Nelly Korda has her eye on the No. 1 world ranking, and a win at Royal Adelaide this week would go along way toward achieving that.
Right now, she’s No. 3, and the defending champion in the ISPS Handa Women’s Australian Open which starts on Thursday.
The brilliant South Koreans, Jin Young Ko and Sung Hyun Park, remain ahead of her on the rankings, but it may well be just a matter of time for the 21-year-old American, whose win at The Grange last year was her first on the LPGA Tour.
Just don’t expect her to fuss about it, even if only 14 women have ever held the mantle since the official rankings started in 2006. The said today she didn’t even know how the rankings – which roll over a two-year period — were calculated.

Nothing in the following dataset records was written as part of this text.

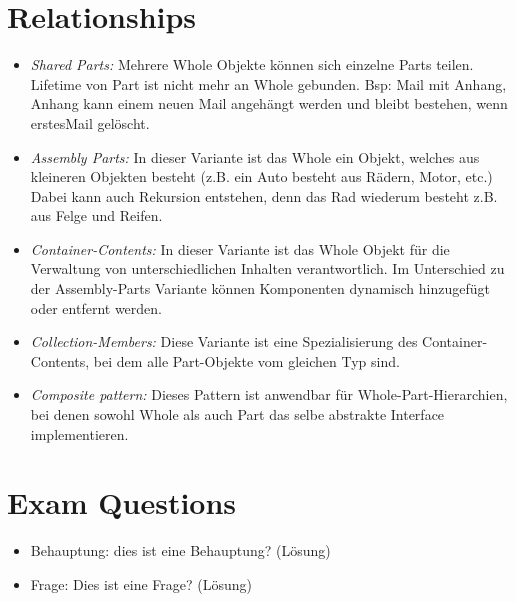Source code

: \section{Relationships}
\begin{itemize}
	\item \textit{Shared Parts:} Mehrere Whole Objekte können sich einzelne Parts teilen. Lifetime von Part ist nicht mehr an Whole gebunden. Bsp: Mail mit Anhang, Anhang kann einem neuen Mail angehängt werden und bleibt bestehen, wenn erstesMail gelöscht.
	\item \textit{Assembly Parts:} In dieser Variante ist das Whole ein Objekt, welches aus kleineren Objekten besteht (z.B. ein Auto besteht aus Rädern, Motor, etc.) Dabei kann auch Rekursion entstehen, denn das Rad wiederum besteht z.B. aus Felge und Reifen.
	\item \textit{Container-Contents:} In dieser Variante ist das Whole Objekt für die Verwaltung von unterschiedlichen Inhalten verantwortlich. Im Unterschied zu der Assembly-Parts Variante können Komponenten dynamisch hinzugefügt oder entfernt werden.
	\item \textit{Collection-Members:} Diese Variante ist eine Spezialisierung des Container-Contents, bei dem alle Part-Objekte vom gleichen Typ sind.
	\item \textit{Composite pattern:} Dieses Pattern ist anwendbar für Whole-Part-Hierarchien, bei denen sowohl Whole als auch Part das selbe abstrakte Interface implementieren.
\end{itemize}

\section{Exam Questions}
\begin{itemize}
  	\item Behauptung: dies ist eine Behauptung? (Lösung)
    \item Frage: Dies ist eine Frage? (Lösung)
\end{itemize}
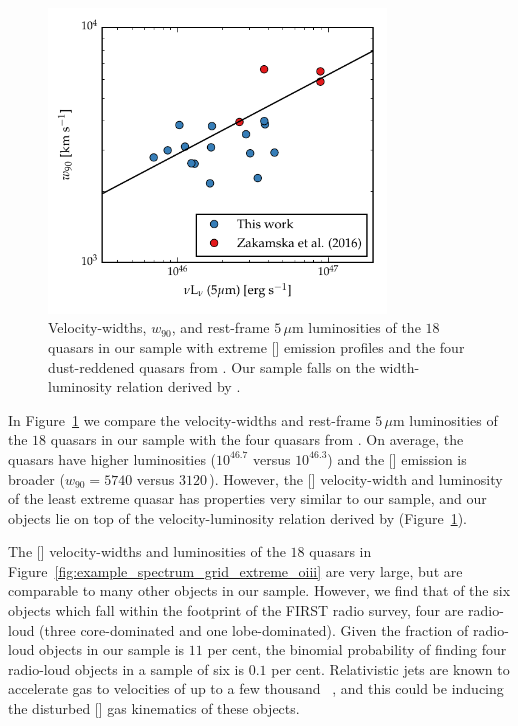 \begin{figure}
\centering
    \includegraphics[width=0.8\textwidth]{figures/chapter04/fivemicron_w90.pdf}
    \caption[{Velocity-widths and rest-frame $5$\,$\mu$m luminosities of the $18$ quasars in sample with extreme [] emission profiles and the four dust-reddened quasars from \citet{zakamska16}.}]{Velocity-widths, $w_{90}$, and rest-frame $5$\,$\mu$m luminosities of the $18$ quasars in our sample with extreme [] emission profiles and the four dust-reddened quasars from \citet{zakamska16}. Our sample falls on the width-luminosity relation derived by \citet{zakamska16}.}
    \label{fig:fivemicron_w90}
\end{figure}

In Figure~\ref{fig:fivemicron_w90} we compare the velocity-widths and rest-frame $5$\,$\mu$m luminosities of the $18$ quasars in our sample with the four quasars from \citet{zakamska16}.
On average, the \citet{zakamska16} quasars have higher luminosities ($10^{46.7}$ versus $10^{46.3}$\ergs) and the [] emission is broader ($w_{90}=5740$ versus $3120$\,\kms).
However, the [] velocity-width and luminosity of the least extreme \citet{zakamska16} quasar has properties very similar to our sample, and our objects lie on top of the velocity-luminosity relation derived by \citet{zakamska16} (Figure~\ref{fig:fivemicron_w90}).

The [] velocity-widths and luminosities of the $18$ quasars in Figure~\ref{fig:example_spectrum_grid_extreme_oiii} are very large, but are comparable to many other objects in our sample.
However, we find that of the six objects which fall within the footprint of the FIRST radio survey, four are radio-loud (three core-dominated and one lobe-dominated).
Given the fraction of radio-loud objects in our sample is $11$ per cent, the binomial probability of finding four radio-loud objects in a sample of six is $0.1$ per cent.
Relativistic jets are known to accelerate gas to velocities of up to a few thousand \kms\, \citep[e.g.][]{nesvadba06,nesvadba08}, and this could be inducing the disturbed [] gas kinematics of these objects.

But she admits it’s a goal
“I mean, I think as a professional golfer, I think every golfer has that in the back of their head,” she said.
Life has changed a bit for the Floridean since she won here last year, reprising the scissor-kick that her father Petr had done when he won the tennis Open title in Australia in 1998, and her elder sister Jessica when she won the Women’s Australian Open golf title in 2012. The photos went around the world, and she loved it.
“I did get told that holding the trophy, my jump was the best, so I was really happy about that one,” said Korda. “Save the best for last.”
A year on she’s a different player, namely in experience, and she’s won twice more, in France and Taiwan. “I think just more experience under the gun, I think that’s what kind of makes you a better player, putting you through those positions where you have to control your heart rate. You’re never going to master it, you’re never going to master golf, but just trying to learn from each experience definitely helps.”
Her face is everywhere in Adelaide this week, on the billboards and all the advertising. She’s the highest-ranked player in the field; a legitimate superstar of the sport.
“I’m definitely seeing my face a lot this week,” she said. “It’s even on the floors of the hotel. I was like, ‘do not step on this, okay’? But yeah, it’s cool. I mean, you kind of just try to soak it all up and it’s definitely special seeing your face everywhere.”
As for this week, she has a new set of irons, having found that her increased strength gathered in the off-season had thrown out her yardages. There’s some tweaking been done in that area. Her first look at Royal Adelaide drew her approval.
“I played it early in the morning yesterday where there was no wind and I’ve just played it this afternoon, I just got off the golf course and it’s a completely different golf course when the wind picks up out here. I mean, the holes play so long when they’re into the wind and it’s going to be definitely about controlling the flight on the ball this week if the wind does get up.”